CSE 413 Autumn 2006

Lexical Analysis

Overview

A compiler front-end can be constructed systematically using the syntax of the language. In principle, we could give a single context-free grammar defining the language down to the character level. For example, a simple language for arithmetic expressions could be defined as follows.

expr ::= term | expr + term
term ::= factor | term * factor
factor ::= ( expr ) | id | int
id ::= ...
int ::= ...

We would need to add more rules to describe that an id, for example, consists of a letter and underscore followed by 0 or more letters, digits, and underscores. We'd need to do the same for int, and we'd also have to include rules defining comments and whitespace. Once that's done we could construct a complete parser for this concrete grammar.

But the result would be complex and slow. Better: separate the character handling details from the task of parsing the input tokens and determining the grammatical structure. Advantages:

Scanner

The scanner is also usually responsible for reporting lexical errors in the input (for example a=!b; in a Java/C/C++ program, where =! is not a legal token).

Tokens

Idea: We want a distinct token kind (lexical class) to represent each distinct terminal symbol that appears in the programming language's grammar. Tokens include:

Tokens are not character strings.  They should be implemented as a data structure containing a small integer constant (or enumeration) to identify the lexical class, plus, in the case of numbers and identifiers, the actual number or identifier.  (More details below.)  Also, whitespace and comments are not included as tokens - the parser should never see these.

Principle of Longest Match

Normally, when there is a choice the scanner picks the longest possible string to match a token. For example, given return distance != total; in a program, the scanner should normally analyze this as 5 tokens (RETURN, ID(distance), NOTEQUAL, ID(total), SCOLON), rather than returning individual letters, parts of identifiers, or the ! and = as separate tokens.

Regular Expressions

The lexical grammar of most programming languages can be described by regular expressions, and tokens can be recognized by an appropriate finite automaton. The lexical grammar can either be used to guide construction of a hand-crafted scanner, or can be used as input to a scanner generator program like Lex or JLex (which we will not use in CSE 413).

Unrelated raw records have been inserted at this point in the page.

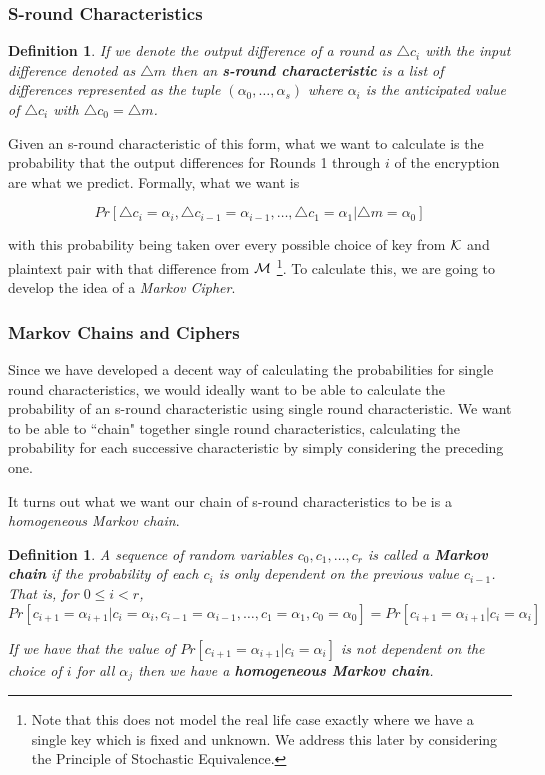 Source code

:\documentclass[12pt,a4paper]{article}
\newtheorem{definition}[theorem]{Definition}
\begin{document}
\subsubsection{S-round Characteristics}

\begin{definition}
If we denote the output difference of a round
as $\triangle c_i$ with the input difference denoted as $\triangle m$ then 
an \textbf{s-round characteristic} is a list of differences represented as the tuple
$(\alpha_0, \ldots, \alpha_s)$ where $\alpha_i$ is the anticipated value of
$\triangle c_i$ with $\triangle c_0 = \triangle m$.
\end{definition}

Given an s-round characteristic of this form, what we want to calculate is the
probability that the output differences for Rounds 1 through $i$ of the
encryption are what we predict. Formally, what we want is

\[Pr[\triangle c_i = \alpha_i, \triangle c_{i-1} = \alpha_{i-1},
\ldots,\triangle c_1 = \alpha_1 | \triangle m = \alpha_0]\]

with this probability being taken over every possible choice of key from
$\cal{K}$ and plaintext pair with that difference from $\cal{M}$
\footnote{Note that this does not model the real life case exactly where we have
a single key which is fixed and unknown. We address this later by considering
the Principle of Stochastic Equivalence.}. To calculate this, we are going to
develop the idea of a \textit{Markov Cipher}.

\subsubsection{Markov Chains and Ciphers}
\label{sec:Markov}
Since we have developed a decent way of calculating the probabilities for single
round characteristics, we would ideally want to be able to calculate the
probability of an s-round characteristic using single round
characteristic. We want to be able to ``chain" together
single round characteristics, calculating the probability for each successive
characteristic by simply considering the preceding one. 

It turns out what we want our chain of s-round characteristics to be is a
\textit{homogeneous Markov chain}.

\begin{definition}
A sequence of random variables $c_0,c_1,\ldots,c_r$ is called a \textbf{Markov
chain} if the probability of each $c_i$ is only dependent on the previous value
$c_{i-1}$. That is, for $0 \leq i < r$,
\[Pr[c_{i+1} = \alpha_{i+1} | c_i = \alpha_i, c_{i-1}
= \alpha_{i-1}, \ldots, c_1 = \alpha_1, c_0 = \alpha_0] = Pr[c_{i+1} =
\alpha_{i+1} | c_i = \alpha_i]\]

If we have that the value of $Pr[c_{i+1} = \alpha_{i+1} | c_i = \alpha_i]$ is
not dependent on the choice of $i$ for all $\alpha_j$ then we have a \textbf{homogeneous
Markov chain}.
\end{definition}
\end{document}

Definitions: Regular expressions are defined over some alphabet Σ. If re is a regular expression, then L(re) is the language (set of strings) generated by that regular expression. The fundamental definitions are

re L(re) notes
a { a } for each character a contained in Σ
ε { ε } the null string
Ø {  } empty language

If r and s are regular expressions, then the following operations can be applied to them

re L(re) notes
rs L(r)L(s) concatenation
r | s L(r) ∪ L(s) combination (union)
r* L(r)* 0 or more occurrences (Kleene closure)

These basic operations generate all regular expressions. There are, however, some convenient abbreviations that are commonly used.

abbreviation meaning notes
r+ (rr*) 1 or more occurrences
r? (r | ε ) 0 or 1 occurrence
[a-z] (a | b | ... | z) any character in given range
[abc] (a | b | c) any of the given characters

Examples:

re meaning
+ plus symbol
!= ! followed by =
return keyword return (6 adjacent characters)
[a-zA-Z][a-zA-Z0-9_]* typical programming language identifier

Finally, some systems allow abbreviations of the form name ::= re to make it easier to write definitions.

Example: Regular expression description of numeric constants in a typical programming language (including integer and floating point).

digit ::= [0-9]
digits ::= digit+
number ::= digits ( . digits )?  (  [eE] (+ | -)? digits )?

A finite automata can be constructed directly from this definition to recognize numeric constants.

Token Representation

What follows is a sketch of how a hand-written scanner might be implemented. A key decision is the representation of the lexical tokens. In Java, we can use something like the following class.

   public class Token {   // representation of a lexical token
      public int kind;    // lexical class of this Token
      public int val;     // if kind is INT, val = integer value
      public String id;   // if kind is ID, id = the identifier

      // lexical classes
      public static final int EOF = 0;    // end-of-file
      public static final int ID  = 1;    // identifier
      public static final int INT = 2;    // integer constant
      public static final int LPAREN = 3; // (
      public static final int RPAREN = 4; // )
      public static final int SCOLON = 5; // ;
      public static final int RETURN = 6; // return keyword
      public static final int WHILE = 7;  // while keyword
      ...                                 // etc.
   }

The token class may well contain some other details, but it is basically a simple data structure.  The main difference when this is implemented in C is that we would specify Token as a struct and the individual lexical classes as symbolic constants using #define, and we would need to allocate space for the identifier string, either statically in the token (good enough for our project) or dynamically.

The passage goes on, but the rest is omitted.